Start of Block

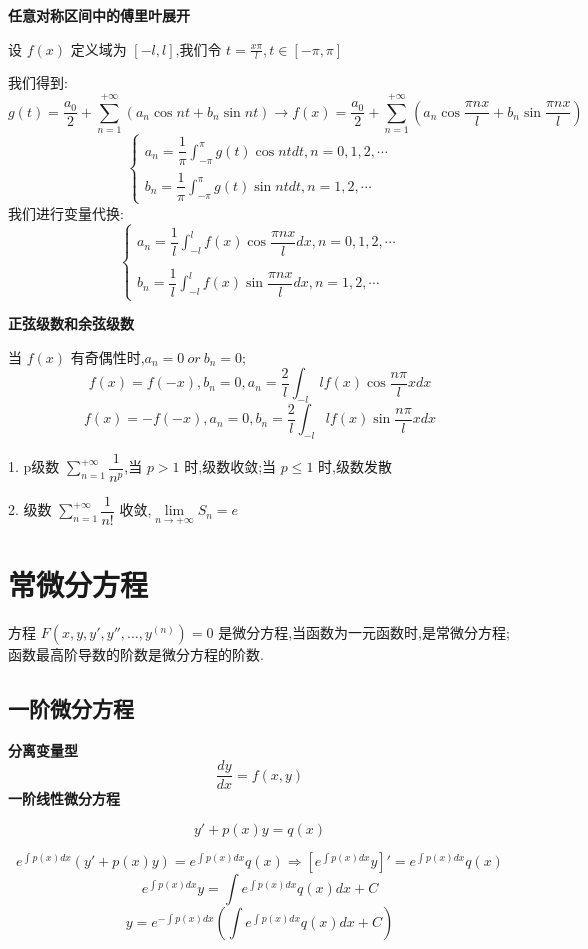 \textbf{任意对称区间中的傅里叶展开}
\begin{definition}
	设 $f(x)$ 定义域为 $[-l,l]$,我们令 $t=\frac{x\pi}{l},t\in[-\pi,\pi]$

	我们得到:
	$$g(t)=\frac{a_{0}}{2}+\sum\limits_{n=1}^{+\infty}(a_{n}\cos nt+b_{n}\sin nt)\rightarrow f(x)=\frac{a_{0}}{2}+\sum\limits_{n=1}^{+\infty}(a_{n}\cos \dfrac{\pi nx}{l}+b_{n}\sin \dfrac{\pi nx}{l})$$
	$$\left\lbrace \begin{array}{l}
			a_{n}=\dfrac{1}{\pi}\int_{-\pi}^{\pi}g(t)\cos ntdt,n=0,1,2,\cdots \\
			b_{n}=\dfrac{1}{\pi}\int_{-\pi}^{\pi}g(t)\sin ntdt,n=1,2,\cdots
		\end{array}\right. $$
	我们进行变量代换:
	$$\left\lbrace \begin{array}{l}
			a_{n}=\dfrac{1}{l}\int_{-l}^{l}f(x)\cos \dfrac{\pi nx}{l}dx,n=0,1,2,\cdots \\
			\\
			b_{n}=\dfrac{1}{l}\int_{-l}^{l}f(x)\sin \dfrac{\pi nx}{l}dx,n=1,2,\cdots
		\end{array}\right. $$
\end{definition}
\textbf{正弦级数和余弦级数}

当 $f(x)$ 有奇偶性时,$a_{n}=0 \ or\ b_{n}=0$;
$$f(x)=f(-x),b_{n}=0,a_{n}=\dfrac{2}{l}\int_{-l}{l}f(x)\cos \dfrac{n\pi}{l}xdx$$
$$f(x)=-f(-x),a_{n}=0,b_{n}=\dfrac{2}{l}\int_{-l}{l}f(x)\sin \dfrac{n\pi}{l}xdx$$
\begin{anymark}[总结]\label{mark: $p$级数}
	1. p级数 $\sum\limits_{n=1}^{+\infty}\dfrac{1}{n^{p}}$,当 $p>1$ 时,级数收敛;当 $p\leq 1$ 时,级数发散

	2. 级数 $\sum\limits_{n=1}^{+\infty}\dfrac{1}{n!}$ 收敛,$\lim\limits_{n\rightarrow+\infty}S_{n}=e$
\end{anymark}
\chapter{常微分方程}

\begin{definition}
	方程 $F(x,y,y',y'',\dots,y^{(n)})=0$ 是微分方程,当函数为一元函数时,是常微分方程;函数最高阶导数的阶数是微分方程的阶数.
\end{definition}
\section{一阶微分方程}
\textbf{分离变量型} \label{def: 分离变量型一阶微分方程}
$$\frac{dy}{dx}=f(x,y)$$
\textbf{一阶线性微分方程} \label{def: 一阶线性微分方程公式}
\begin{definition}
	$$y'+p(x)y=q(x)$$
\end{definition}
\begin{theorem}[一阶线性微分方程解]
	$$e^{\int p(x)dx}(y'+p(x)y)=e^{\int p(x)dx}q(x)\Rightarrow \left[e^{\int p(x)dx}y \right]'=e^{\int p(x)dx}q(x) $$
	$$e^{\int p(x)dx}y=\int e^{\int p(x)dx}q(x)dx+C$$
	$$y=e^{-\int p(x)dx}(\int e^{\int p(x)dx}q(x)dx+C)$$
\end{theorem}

End of Block

◆ What you will do ◆
Each line that contains the string "label" should be copied from the data above.

◆ Result for this task ◆
\begin{anymark}[总结]\label{mark: $p$级数}
\textbf{分离变量型} \label{def: 分离变量型一阶微分方程}
\textbf{一阶线性微分方程} \label{def: 一阶线性微分方程公式}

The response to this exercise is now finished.